‘I saw up on the hill-side a lantern travelling this way, then that way, so’—he made a zigzag indication in the air with his finger. ‘It went very slow. It went, so to speak, like a drop o’ rain on a window-pane, that goes this way, then it goes a little more that way, then it goes quite contrary, to the other side. Then it changes its direction once again and it goes a little faster.’
‘I wish you would go faster,’ said Jasper impatiently. ‘What did you see at last?’
‘I’m getting into it, but I must go my own pace,’ said Joseph with unruffled composure. ‘You understand me, brothers—I’m not speaking of a drop o’ rain on a window-glass, but of a lantern-light on the hill-side—and bless you, that hill-side was like a black wall rising up on my right hand into the very sky. Well then, the light it travelled like a drop o’ rain on a glass—first to this side, then to that. You’ve seen drops o’ rain how they travel’—he appealed to all who listened. ‘And I reckon you know how that all to once like the drop, after having travelled first this road, then that road, in a queer contrary fashion, and very slow, all to once like, as I said, down it runs like a winking of the eye and is gone. So exactly was it with thicky (that) there light. It rambled about on the face of the blackness: first it crawled this way, then it crept that; always, brothers, going a little lower and then—to once—whish!—I saw it shoot like a falling star—I mean a raindrop—and I saw it no more.’
‘And then?’
‘Why—and then I came back the same road I went down.’

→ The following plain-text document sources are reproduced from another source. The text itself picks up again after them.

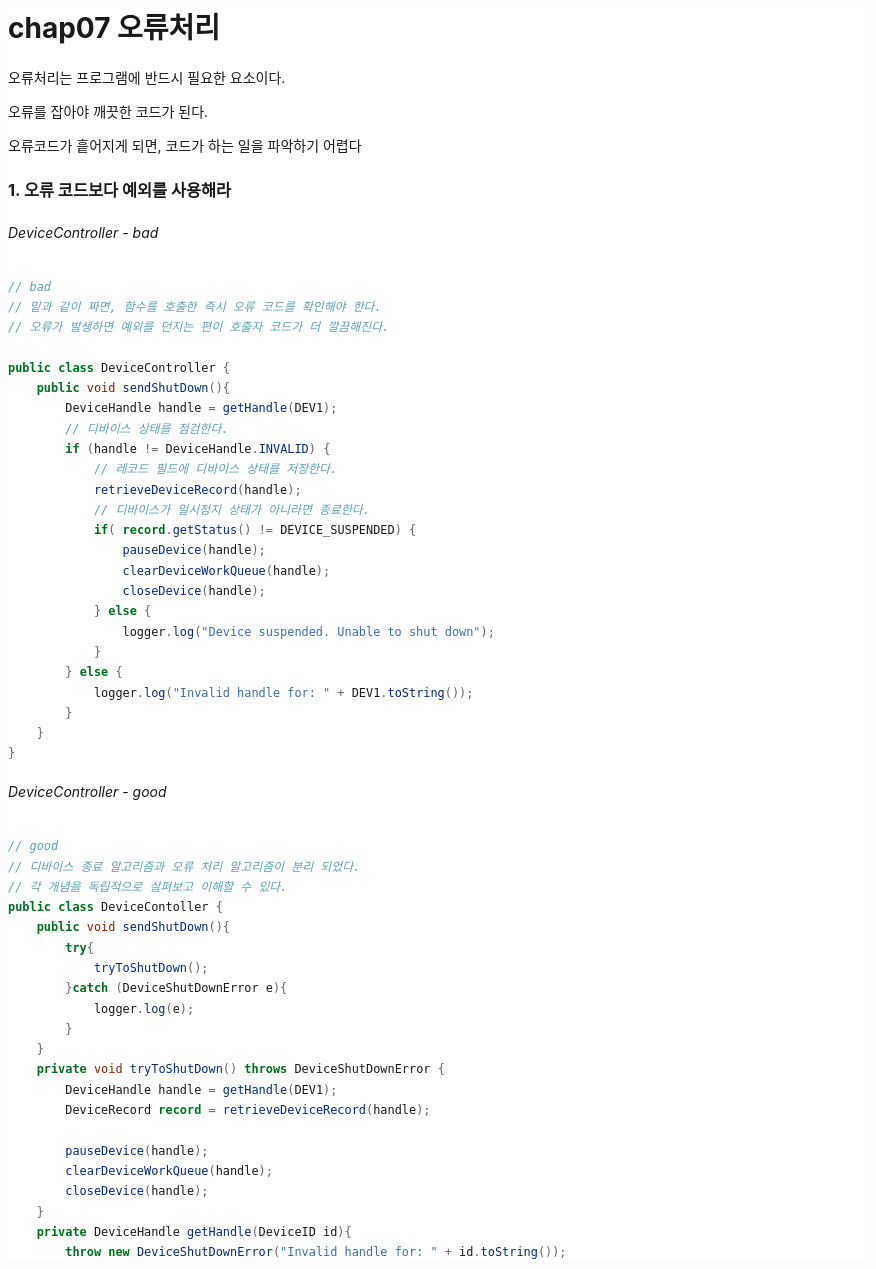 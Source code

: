 # chap07 오류처리

오류처리는 프로그램에 반드시 필요한 요소이다.

오류를 잡아야 깨끗한 코드가 된다.

오류코드가 흩어지게 되면, 코드가 하는 일을 파악하기 어렵다



### 1. 오류 코드보다 예외를 사용해라

######  DeviceController - bad

```java
// bad
// 밑과 같이 짜면, 함수를 호출한 즉시 오류 코드를 확인해야 한다. 
// 오류가 발생하면 예외를 던지는 편이 호출자 코드가 더 깔끔해진다.

public class DeviceController {
    public void sendShutDown(){
        DeviceHandle handle = getHandle(DEV1);
        // 디바이스 상태를 점검한다.
        if (handle != DeviceHandle.INVALID) {
            // 레코드 필드에 디바이스 상태를 저장한다.
            retrieveDeviceRecord(handle);
            // 디바이스가 일시정지 상태가 아니라면 종료한다.
            if( record.getStatus() != DEVICE_SUSPENDED) {
                pauseDevice(handle);
                clearDeviceWorkQueue(handle);
                closeDevice(handle);
            } else {
                logger.log("Device suspended. Unable to shut down");
            }
        } else {
            logger.log("Invalid handle for: " + DEV1.toString());
        }
    }
}
```



###### DeviceController - good

```java
// good
// 디바이스 종료 알고리즘과 오류 처리 알고리즘이 분리 되었다.
// 각 개념을 독립적으로 살펴보고 이해할 수 있다.
public class DeviceContoller {
    public void sendShutDown(){
        try{
            tryToShutDown();
        }catch (DeviceShutDownError e){
            logger.log(e);
        }
    }
    private void tryToShutDown() throws DeviceShutDownError {
        DeviceHandle handle = getHandle(DEV1);
        DeviceRecord record = retrieveDeviceRecord(handle);

        pauseDevice(handle);
        clearDeviceWorkQueue(handle);
        closeDevice(handle);
    }
    private DeviceHandle getHandle(DeviceID id){
        throw new DeviceShutDownError("Invalid handle for: " + id.toString());
```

‘You did not go into the bushes in search?’
‘How should I?’ answered Joseph, ‘I’d my best uniform on. I’d come out courting, not thief-catching.’
‘And you know nothing further?’
‘How should I? Didn’t I say I went back up the road same way as I’d come down? I warn’t bound to get my new cloth coat and trousers tore all abroad by brimbles, not for nobody. I know my duty better than that. The county pays for ‘em.’